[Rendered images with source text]
┌──

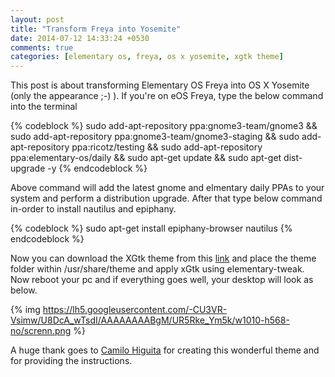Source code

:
 ```yaml
---
layout: post
title: "Transform Freya into Yosemite"
date: 2014-07-12 14:33:24 +0530
comments: true
categories: [elementary os, freya, os x yosemite, xgtk theme]
---
```


This post is about transforming Elementary OS Freya into OS X Yosemite (only the appearance ;-) ). If you're on eOS Freya, type the below command into the terminal

{% codeblock %}
sudo add-apt-repository ppa:gnome3-team/gnome3 && sudo add-apt-repository ppa:gnome3-team/gnome3-staging && sudo add-apt-repository ppa:ricotz/testing && sudo add-apt-repository ppa:elementary-os/daily && sudo apt-get update && sudo apt-get dist-upgrade -y
{% endcodeblock %}

Above command will add the latest gnome and elmentary daily PPAs to your system and perform a distribution upgrade. After that type below command in-order to install nautilus and epiphany.

{% codeblock %}
sudo apt-get install epiphany-browser nautilus
{% endcodeblock %}

Now you can download the XGtk theme from this [link](http://kxmylo.deviantart.com/art/Xgtk-theme-465195148) and place the theme folder within /usr/share/theme and apply xGtk using elementary-tweak. Now reboot your pc and if everything goes well, your desktop will look as below.

{% img https://lh5.googleusercontent.com/-CU3VR-Vsimw/U8DcA_wTsdI/AAAAAAAABgM/UR5Rke_Ym5k/w1010-h568-no/screnn.png %}

A huge thank goes to [Camilo Higuita](https://plus.google.com/u/0/104908072417273204416/about) for creating this wonderful theme and for providing the instructions.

└──

- ASSIGNED TASK
Your copy must repeat the data word for word and show none of its images.

- REPLY TO THE TASK
Source code

:
 ```yaml
---
layout: post
title: "Transform Freya into Yosemite"
date: 2014-07-12 14:33:24 +0530
comments: true
categories: [elementary os, freya, os x yosemite, xgtk theme]
---
```


This post is about transforming Elementary OS Freya into OS X Yosemite (only the appearance ;-) ). If you're on eOS Freya, type the below command into the terminal

{% codeblock %}
sudo add-apt-repository ppa:gnome3-team/gnome3 && sudo add-apt-repository ppa:gnome3-team/gnome3-staging && sudo add-apt-repository ppa:ricotz/testing && sudo add-apt-repository ppa:elementary-os/daily && sudo apt-get update && sudo apt-get dist-upgrade -y
{% endcodeblock %}

Above command will add the latest gnome and elmentary daily PPAs to your system and perform a distribution upgrade. After that type below command in-order to install nautilus and epiphany.

{% codeblock %}
sudo apt-get install epiphany-browser nautilus
{% endcodeblock %}

Now you can download the XGtk theme from this [link](http://kxmylo.deviantart.com/art/Xgtk-theme-465195148) and place the theme folder within /usr/share/theme and apply xGtk using elementary-tweak. Now reboot your pc and if everything goes well, your desktop will look as below.

{% img https://lh5.googleusercontent.com/-CU3VR-Vsimw/U8DcA_wTsdI/AAAAAAAABgM/UR5Rke_Ym5k/w1010-h568-no/screnn.png %}

A huge thank goes to [Camilo Higuita](https://plus.google.com/u/0/104908072417273204416/about) for creating this wonderful theme and for providing the instructions.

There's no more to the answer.